* [What you are asked to do] Write out only the lines from the start of the entries up to and including the line with "1. Close the"; please skip the pictures.

╭──

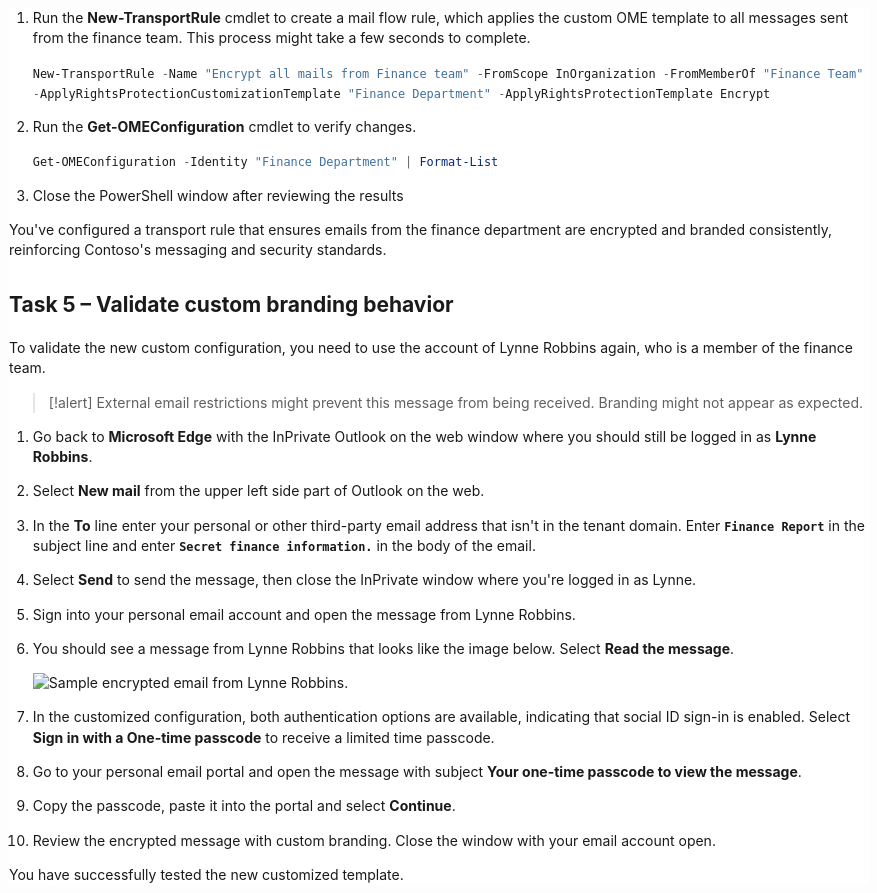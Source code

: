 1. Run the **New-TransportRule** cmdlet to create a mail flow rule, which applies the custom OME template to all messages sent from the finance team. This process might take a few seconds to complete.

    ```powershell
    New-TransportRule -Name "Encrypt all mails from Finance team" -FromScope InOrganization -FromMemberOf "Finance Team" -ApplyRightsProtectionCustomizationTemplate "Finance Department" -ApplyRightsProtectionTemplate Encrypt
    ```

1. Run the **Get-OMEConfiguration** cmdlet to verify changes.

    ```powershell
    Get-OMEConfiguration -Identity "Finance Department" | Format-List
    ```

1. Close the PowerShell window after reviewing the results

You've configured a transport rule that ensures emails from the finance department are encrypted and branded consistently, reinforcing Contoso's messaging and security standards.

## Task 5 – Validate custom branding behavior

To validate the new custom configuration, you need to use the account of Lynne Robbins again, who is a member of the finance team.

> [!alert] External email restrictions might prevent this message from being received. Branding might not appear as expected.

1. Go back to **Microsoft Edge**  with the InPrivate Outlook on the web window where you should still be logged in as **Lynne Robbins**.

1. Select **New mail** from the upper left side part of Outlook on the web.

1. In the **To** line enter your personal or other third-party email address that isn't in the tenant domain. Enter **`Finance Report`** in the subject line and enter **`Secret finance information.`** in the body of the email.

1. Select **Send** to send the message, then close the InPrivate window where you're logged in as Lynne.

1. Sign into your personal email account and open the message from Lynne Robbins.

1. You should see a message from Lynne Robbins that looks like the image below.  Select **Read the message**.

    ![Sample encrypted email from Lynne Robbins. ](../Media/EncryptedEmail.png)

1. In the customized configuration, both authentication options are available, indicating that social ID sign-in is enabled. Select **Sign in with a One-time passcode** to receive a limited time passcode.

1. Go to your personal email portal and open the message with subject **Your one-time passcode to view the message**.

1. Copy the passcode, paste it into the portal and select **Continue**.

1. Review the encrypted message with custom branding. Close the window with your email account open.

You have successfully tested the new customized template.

╰──

* [Answer space]
Source code

: 1. Run the **New-TransportRule** cmdlet to create a mail flow rule, which applies the custom OME template to all messages sent from the finance team. This process might take a few seconds to complete.

    ```powershell
    New-TransportRule -Name "Encrypt all mails from Finance team" -FromScope InOrganization -FromMemberOf "Finance Team" -ApplyRightsProtectionCustomizationTemplate "Finance Department" -ApplyRightsProtectionTemplate Encrypt
    ```

1. Run the **Get-OMEConfiguration** cmdlet to verify changes.

    ```powershell
    Get-OMEConfiguration -Identity "Finance Department" | Format-List
    ```

1. Close the PowerShell window after reviewing the results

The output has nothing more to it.